Şimdi de bizim her fırsatta bahsettiğimiz sıkıcı hayatımıza gelelim. Aslında bakarsanız herkesin hayatı monoton ve sıkıcı. Bir öğretmen "Ben bugün Finlandiya'da ders anlatacağım!" diyerek evden çıkıp Finlandiya'ya gitmiyor veya bir doktor "Ben bugün Afrika'daki hastaları iyileştirmeye gidiyorum!" diyerek Afrika'ya gitmiyor. Normal olan herkesin hayatı bizim bakkalınkinden pek farkı yok. Biri kepenk açıyor, öbürü yoklama alıyor, bir diğeri de reçete yazıyor. Yapılan işler değişse de bunlar her gün yapılıyor. Ama ne hikmetse piçin biri monotonluk diye bir şey çıkartmış duyan herkes işinden nefret etmeye başlıyor.

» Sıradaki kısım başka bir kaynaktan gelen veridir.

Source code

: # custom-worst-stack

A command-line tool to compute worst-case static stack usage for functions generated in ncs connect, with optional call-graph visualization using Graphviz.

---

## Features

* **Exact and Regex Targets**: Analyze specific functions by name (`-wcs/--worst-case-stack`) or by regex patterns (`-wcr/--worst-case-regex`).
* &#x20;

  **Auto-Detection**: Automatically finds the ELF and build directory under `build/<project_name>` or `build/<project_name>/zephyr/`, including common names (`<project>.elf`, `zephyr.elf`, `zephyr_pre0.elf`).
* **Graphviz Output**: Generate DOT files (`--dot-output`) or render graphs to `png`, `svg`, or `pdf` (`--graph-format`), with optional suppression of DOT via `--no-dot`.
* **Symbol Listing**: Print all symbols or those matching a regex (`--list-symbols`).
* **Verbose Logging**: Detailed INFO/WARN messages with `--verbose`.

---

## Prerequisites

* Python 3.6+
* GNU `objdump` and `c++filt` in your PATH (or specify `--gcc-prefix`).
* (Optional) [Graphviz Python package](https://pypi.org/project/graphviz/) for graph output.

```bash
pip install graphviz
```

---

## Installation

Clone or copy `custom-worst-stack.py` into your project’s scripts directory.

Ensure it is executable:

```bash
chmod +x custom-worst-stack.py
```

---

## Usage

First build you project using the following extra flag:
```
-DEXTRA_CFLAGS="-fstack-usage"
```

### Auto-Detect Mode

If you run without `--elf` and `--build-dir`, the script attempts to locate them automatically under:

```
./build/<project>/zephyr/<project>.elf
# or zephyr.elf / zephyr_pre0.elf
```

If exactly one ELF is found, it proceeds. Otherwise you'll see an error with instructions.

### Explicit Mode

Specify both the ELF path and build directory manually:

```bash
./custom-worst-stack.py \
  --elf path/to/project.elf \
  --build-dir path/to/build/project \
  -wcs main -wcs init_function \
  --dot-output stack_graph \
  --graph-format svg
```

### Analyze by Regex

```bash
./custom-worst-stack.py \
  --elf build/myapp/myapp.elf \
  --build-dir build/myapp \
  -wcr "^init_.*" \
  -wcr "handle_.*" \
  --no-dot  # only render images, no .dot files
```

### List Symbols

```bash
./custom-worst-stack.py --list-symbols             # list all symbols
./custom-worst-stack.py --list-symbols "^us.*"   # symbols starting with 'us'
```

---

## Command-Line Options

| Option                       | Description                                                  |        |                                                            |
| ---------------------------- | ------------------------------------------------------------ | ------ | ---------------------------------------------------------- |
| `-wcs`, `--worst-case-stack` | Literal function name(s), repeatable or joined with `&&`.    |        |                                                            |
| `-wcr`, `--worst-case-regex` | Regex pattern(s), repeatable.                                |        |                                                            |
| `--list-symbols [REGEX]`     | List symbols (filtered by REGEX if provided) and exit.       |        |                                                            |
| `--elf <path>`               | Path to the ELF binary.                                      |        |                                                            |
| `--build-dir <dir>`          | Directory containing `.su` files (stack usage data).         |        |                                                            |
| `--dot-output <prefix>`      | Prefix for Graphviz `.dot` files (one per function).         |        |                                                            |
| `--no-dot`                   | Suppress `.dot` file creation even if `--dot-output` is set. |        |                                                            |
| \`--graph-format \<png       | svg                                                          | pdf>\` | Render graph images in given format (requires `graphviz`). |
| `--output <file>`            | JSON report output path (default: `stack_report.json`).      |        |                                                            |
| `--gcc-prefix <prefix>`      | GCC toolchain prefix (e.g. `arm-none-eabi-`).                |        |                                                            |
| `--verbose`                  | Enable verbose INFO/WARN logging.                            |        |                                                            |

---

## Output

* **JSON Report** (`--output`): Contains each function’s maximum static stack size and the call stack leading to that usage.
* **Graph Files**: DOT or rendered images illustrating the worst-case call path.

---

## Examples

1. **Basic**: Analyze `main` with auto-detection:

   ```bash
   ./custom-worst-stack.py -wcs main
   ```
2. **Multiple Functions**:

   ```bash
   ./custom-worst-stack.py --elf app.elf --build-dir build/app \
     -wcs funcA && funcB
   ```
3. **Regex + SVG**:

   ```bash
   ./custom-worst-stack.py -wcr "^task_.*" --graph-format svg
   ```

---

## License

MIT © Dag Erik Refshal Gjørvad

Sanırım bir şeylerin farkına varılmasından kaynaklı bir durum. Her gün araba kullanmak, her gün yemek yapmak gibi eylemlerin başına her gün geliyorsa monoton olmuş oluyor. Monoton olmayan bir şey bulmak samanlıkta iğne aramaya benzetiyorum. Çoğu yaptığımız şey monoton zaten. Açıkçası insan olarak neyin peşindeyiz pek bir fikrim yok. Hiç bir şeyden memnun olmuyoruz. Dünya 6 milyardan fazla yıldır dönüyor bakalım o ne zaman monoton bir şey yaptığını düşünüp ters yöne dönecek.

Her işin kendine has rutin işleri vardır elbet. Bunları problem haline getirmek kendi kendimizin canını sıkmaktan başka bir işe yaramayacağını düşünüyorum. Kalın sağlıcakla.